Common uses and well-known examples of open source software:
- (Server) operating systems: GNU/Linux
- Web servers: Apache, Nginx
- Mail servers: Open-Xchange, Zimbra
- Databases: MySQL, Hadoop, MariaDB
- Programming languages: PHP, Python, Java, Ruby
- Content management systems: TYPO3, WordPress
- Cloud/virtualization: OpenStack, Docker, Kubernetes, KVM
- Encryption: GnuPG, OpenSSH, OpenSSL, OpenVPN
- Desktop applications: Mozilla Firefox and Thunderbird, LibreOffice, OpenOffice, GIMP
Is open source software secure?
Actively maintained open source software is generally considered to be at least as secure as proprietary software. Its greatest advantage is transparency: since the source code is freely accessible, any person with the necessary programming skills can check the code themselves instead of having to rely on the manufacturer’s assurances of security.
In this context, critics of open source argue the exact opposite, that free access to the source code makes it easier to sneak in malicious code. According to “The 2020 State of the Octoverse” report from the GitHub distributed version control and source code management platform, however, only 17 percent of all security vulnerabilities in open source software were attributable to malicious tampering with the code (e.g., attempted installation of backdoors), the remaining 83 percent were the result of programming mistakes. As a rule, thanks to the “many eyes” principle, such problems and vulnerabilities are quickly detected and promptly fixed by the developer community.

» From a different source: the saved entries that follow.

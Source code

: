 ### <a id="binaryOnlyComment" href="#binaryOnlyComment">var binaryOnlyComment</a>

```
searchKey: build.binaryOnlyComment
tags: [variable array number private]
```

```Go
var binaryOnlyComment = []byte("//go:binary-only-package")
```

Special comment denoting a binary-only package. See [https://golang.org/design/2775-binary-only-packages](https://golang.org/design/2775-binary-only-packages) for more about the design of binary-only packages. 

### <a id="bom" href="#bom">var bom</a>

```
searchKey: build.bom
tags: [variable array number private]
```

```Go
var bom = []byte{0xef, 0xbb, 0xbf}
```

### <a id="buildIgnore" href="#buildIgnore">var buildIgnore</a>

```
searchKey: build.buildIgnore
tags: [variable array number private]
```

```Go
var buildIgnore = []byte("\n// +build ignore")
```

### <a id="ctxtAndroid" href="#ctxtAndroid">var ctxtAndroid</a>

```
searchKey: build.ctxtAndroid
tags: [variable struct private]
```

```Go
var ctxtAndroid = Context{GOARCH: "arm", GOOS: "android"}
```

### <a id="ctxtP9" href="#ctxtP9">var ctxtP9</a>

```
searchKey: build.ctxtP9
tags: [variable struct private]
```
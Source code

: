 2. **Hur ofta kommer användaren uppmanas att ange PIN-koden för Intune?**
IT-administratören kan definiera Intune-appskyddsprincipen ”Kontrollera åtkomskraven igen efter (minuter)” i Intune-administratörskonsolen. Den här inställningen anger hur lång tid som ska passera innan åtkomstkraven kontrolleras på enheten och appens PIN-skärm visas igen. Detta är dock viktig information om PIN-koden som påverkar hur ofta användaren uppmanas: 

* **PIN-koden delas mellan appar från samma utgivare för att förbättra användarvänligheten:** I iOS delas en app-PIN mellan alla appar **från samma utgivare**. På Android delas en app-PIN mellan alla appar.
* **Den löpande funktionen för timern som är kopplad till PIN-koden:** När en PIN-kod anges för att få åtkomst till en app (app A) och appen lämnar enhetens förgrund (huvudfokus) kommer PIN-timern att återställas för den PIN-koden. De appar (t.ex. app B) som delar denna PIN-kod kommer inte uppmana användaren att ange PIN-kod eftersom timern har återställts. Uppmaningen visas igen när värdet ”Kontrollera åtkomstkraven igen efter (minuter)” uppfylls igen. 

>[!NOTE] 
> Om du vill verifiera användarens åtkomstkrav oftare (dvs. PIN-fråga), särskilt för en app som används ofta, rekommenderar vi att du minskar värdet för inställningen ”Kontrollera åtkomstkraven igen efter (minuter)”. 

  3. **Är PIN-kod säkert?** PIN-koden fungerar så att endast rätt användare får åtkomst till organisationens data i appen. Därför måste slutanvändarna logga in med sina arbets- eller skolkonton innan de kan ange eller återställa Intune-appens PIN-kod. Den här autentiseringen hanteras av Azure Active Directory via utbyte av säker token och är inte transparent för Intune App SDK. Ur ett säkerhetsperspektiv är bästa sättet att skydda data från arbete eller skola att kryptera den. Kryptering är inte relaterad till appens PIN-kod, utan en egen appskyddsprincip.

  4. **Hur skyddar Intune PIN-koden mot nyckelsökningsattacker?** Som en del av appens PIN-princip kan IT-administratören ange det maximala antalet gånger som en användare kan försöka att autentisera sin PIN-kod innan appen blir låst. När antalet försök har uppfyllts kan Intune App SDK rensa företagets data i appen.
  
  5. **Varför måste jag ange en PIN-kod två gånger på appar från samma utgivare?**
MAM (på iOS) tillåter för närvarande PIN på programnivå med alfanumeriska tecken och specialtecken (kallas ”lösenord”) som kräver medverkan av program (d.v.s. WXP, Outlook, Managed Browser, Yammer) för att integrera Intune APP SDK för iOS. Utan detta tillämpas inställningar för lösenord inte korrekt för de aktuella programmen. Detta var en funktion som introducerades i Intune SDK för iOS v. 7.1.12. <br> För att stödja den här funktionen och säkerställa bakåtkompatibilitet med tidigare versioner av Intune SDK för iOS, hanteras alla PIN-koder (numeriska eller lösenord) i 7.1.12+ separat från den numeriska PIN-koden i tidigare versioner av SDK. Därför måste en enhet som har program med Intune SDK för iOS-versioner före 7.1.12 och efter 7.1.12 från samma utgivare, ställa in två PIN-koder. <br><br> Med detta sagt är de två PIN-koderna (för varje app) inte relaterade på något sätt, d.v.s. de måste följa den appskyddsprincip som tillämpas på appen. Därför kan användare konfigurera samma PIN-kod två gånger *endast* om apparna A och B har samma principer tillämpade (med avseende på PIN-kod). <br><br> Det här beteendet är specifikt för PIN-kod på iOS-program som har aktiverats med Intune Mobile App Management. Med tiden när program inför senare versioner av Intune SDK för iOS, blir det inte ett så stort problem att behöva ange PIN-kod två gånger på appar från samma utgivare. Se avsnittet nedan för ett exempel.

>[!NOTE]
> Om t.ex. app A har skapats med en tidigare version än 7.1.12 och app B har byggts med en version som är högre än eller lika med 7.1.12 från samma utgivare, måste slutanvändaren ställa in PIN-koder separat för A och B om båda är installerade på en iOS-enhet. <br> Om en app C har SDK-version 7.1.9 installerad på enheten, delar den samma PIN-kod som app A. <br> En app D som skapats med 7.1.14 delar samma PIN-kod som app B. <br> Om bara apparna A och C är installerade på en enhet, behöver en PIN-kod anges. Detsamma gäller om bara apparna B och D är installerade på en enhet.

In addition, the developers of open source software, who are usually known by name, are also concerned about their reputation and do not want to be associated with malicious code. For this reason alone, security has always been a high priority in open source projects. That does not mean that open source software is secure per se. But trustworthy projects with a controlled development process and a committed community deliver products that are at least as secure as those released by manufacturers of proprietary software.

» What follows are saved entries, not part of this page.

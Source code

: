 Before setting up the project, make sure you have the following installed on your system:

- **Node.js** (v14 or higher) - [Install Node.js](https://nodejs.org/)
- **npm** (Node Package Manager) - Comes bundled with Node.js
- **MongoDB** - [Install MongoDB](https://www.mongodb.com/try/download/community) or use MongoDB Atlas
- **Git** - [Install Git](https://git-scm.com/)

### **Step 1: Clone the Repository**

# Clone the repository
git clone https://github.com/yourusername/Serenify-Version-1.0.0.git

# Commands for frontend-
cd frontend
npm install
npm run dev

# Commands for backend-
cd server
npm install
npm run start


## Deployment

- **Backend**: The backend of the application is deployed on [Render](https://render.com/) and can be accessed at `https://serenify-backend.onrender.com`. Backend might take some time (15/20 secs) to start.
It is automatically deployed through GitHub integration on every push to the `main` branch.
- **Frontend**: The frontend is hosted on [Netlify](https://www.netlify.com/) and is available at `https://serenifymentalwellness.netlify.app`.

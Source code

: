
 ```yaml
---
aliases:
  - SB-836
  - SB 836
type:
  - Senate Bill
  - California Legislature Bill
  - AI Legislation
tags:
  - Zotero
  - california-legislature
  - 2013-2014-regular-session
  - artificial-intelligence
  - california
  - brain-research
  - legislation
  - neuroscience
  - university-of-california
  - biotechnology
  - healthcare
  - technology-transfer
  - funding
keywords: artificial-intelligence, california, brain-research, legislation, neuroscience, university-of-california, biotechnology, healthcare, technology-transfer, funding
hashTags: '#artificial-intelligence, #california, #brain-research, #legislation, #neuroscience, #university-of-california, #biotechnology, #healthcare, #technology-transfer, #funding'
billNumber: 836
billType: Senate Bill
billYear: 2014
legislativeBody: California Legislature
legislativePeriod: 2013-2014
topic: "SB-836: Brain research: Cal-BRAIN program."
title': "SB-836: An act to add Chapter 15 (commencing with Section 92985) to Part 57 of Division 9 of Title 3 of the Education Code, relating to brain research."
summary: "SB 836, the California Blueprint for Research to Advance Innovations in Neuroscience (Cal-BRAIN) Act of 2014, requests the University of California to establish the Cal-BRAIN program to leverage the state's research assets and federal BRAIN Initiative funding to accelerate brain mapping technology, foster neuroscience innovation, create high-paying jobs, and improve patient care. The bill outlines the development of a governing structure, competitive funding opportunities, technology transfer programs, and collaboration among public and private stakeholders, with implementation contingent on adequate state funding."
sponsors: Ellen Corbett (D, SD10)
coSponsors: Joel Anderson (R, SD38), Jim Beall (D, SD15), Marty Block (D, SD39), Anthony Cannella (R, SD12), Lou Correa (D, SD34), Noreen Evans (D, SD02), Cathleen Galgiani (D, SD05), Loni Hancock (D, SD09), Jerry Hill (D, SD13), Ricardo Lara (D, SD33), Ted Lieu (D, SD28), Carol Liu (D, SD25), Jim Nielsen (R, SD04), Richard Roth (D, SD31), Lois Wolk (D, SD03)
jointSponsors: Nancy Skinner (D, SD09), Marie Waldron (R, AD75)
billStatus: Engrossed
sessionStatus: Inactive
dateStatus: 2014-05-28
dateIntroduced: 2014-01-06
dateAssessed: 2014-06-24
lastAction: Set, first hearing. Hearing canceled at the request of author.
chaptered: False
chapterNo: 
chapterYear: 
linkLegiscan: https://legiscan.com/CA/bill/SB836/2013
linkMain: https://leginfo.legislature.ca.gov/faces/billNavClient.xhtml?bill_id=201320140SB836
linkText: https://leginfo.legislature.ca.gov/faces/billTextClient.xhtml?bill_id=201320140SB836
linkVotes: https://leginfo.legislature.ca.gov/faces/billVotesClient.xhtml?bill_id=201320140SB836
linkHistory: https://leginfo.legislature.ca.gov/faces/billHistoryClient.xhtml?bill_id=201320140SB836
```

What you need to know about open source
Open source describes a collaborative development methodology based on the free exchange of knowledge and ideas. Accordingly, the source code of open source software, in contrast to that of proprietary software, is freely accessible and can be viewed by all interested parties and, depending on the licensing terms, used, copied, modified, and redistributed more or less without restriction. Open source licenses also mandate the waiver of royalties and license fees. The greatest benefits of open source software are its transparency, flexibility, and cost efficiency. The level of security is usually at least equal to that of proprietary software. As a result, open source software is also suitable for professional use in companies or government agencies. The German Bundestag, for example, uses the GNU/Linux operating system and other open source software for its servers. The majority of the internet also runs on open source software. And since 2018, the 500 most powerful supercomputers in the world (Top 500) have also been running exclusively on Linux.